It only took 59 games. For the previous 58 games of the season, something was missing. More to the point someone was missing. Before Monday night's win against the Atlanta Hawks (a game they needed to win), the Rockets did not play a single game without at least one player missing with an injury.
And it isn't as if the names on the injured list this season have mainly been role players. Chris Paul, Clint Capela, James Harden and Eric Gordon, four of their starting five much of the year, have missed time. In fact, only PJ Tucker has played in every game for the Rockets this season.
Certainly, all teams deal with injury, but few really good teams have had to deal with the kind of injury issues the Rockets have had. Still, there have been none of the major, season-ending problems that have hurt teams throughout the NBA, but in some ways, the mixture of lesser aches and pains has created a different issue for the Rockets: inconsistency.
There have been maddening losses all season and plenty of surprising wins, like the Harden-less victory at Golden State on Saturday night. The up and down, win and loss nature of the last month-and-a-half has been particularly indicative of that inconsistency.
And while it may be devastating to lose a key player for any stretch of time, the occasional missed games from any player makes it difficult to establish any kind of a rhythm. Add to that the Rockets struggles to fill their roster in the first place after a mistake-filled offseason and additions of critical role players like Austin Rivers and Kenneth Faried midseason and it is easy to understand why inconsistencies have plagued the Rockets even with Harden's incredible, MVP-level play.

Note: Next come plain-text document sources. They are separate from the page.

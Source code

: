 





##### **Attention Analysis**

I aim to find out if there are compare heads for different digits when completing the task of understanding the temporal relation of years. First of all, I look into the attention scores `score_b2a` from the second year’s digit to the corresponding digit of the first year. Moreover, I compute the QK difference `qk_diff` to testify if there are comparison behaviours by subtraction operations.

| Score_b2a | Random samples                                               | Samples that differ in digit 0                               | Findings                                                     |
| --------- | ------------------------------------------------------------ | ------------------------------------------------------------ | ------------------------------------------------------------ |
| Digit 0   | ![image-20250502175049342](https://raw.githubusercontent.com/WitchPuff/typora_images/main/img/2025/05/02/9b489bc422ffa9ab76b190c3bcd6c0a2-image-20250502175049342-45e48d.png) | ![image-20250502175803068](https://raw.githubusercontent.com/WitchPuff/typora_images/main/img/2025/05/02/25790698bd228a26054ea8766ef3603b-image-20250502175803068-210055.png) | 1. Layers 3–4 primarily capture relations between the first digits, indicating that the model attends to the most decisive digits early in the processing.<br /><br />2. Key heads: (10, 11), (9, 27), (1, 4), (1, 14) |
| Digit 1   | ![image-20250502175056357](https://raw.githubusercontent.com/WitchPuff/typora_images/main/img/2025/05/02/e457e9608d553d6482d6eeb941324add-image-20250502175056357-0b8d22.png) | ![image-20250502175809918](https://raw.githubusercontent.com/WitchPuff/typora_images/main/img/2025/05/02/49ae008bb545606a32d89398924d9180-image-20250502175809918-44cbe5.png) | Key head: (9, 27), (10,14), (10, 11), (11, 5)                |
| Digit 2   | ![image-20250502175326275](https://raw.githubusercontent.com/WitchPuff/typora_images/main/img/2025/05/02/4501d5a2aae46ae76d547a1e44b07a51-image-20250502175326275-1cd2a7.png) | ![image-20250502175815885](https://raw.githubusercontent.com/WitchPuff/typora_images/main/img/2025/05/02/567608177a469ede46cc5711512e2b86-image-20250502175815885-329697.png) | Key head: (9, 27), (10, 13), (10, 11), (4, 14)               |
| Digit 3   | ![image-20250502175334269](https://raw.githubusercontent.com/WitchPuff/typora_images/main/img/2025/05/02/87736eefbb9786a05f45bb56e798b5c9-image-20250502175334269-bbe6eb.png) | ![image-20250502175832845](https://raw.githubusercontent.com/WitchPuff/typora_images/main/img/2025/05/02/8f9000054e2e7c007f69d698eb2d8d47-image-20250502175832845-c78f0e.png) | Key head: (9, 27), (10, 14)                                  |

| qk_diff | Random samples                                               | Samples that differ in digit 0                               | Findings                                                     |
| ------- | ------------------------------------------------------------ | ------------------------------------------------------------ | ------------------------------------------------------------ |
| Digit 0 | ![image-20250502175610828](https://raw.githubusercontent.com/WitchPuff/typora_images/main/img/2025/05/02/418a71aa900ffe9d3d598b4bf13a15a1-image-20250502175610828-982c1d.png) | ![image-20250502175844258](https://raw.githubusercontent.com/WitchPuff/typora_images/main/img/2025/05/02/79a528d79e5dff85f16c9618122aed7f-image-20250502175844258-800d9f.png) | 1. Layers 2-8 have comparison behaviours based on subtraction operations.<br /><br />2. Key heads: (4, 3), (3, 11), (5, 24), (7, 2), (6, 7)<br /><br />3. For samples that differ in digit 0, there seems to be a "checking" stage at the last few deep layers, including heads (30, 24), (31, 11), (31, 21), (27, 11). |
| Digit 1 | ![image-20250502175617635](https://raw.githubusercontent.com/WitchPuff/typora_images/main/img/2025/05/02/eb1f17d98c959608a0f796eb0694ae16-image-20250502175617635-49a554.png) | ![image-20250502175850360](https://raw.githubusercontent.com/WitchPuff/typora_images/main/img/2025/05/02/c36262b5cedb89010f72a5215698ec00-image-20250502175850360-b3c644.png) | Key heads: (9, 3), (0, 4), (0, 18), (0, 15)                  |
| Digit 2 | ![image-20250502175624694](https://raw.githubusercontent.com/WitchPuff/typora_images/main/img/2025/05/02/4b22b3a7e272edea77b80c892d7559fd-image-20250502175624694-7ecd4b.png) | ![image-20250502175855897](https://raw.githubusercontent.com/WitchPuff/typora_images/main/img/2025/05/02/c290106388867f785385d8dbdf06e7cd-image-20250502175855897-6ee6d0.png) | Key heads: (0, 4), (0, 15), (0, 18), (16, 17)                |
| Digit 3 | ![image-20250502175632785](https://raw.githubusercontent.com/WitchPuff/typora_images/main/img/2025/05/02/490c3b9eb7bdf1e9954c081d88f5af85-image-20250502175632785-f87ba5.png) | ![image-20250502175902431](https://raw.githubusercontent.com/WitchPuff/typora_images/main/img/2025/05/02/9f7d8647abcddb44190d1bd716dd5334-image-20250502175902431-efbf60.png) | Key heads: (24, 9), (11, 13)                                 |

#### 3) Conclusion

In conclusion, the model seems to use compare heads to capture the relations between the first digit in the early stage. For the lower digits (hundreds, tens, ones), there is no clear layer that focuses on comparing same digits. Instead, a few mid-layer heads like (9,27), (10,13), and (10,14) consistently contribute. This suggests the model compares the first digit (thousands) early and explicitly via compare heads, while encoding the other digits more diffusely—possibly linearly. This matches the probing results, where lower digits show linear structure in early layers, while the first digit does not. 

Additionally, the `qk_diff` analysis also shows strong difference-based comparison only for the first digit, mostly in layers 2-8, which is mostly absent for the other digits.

In fact, it is precisely those injuries which have propelled Harden to his record-breaking streak of 30-point games, which ended Monday night at 32 after Harden managed "only" 28 points on a rough shooting night. Even he has admitted he would prefer not to need to score as much, but without his best guy on the floor, he has done what was necessary.
Now, with a full complement of players going forward — hopefully, for the entirety of the remaining 23 games — there should be no reason the Rockets cannot find the chemistry they have lacked at times throughout the season. Maybe just in time for the playoffs.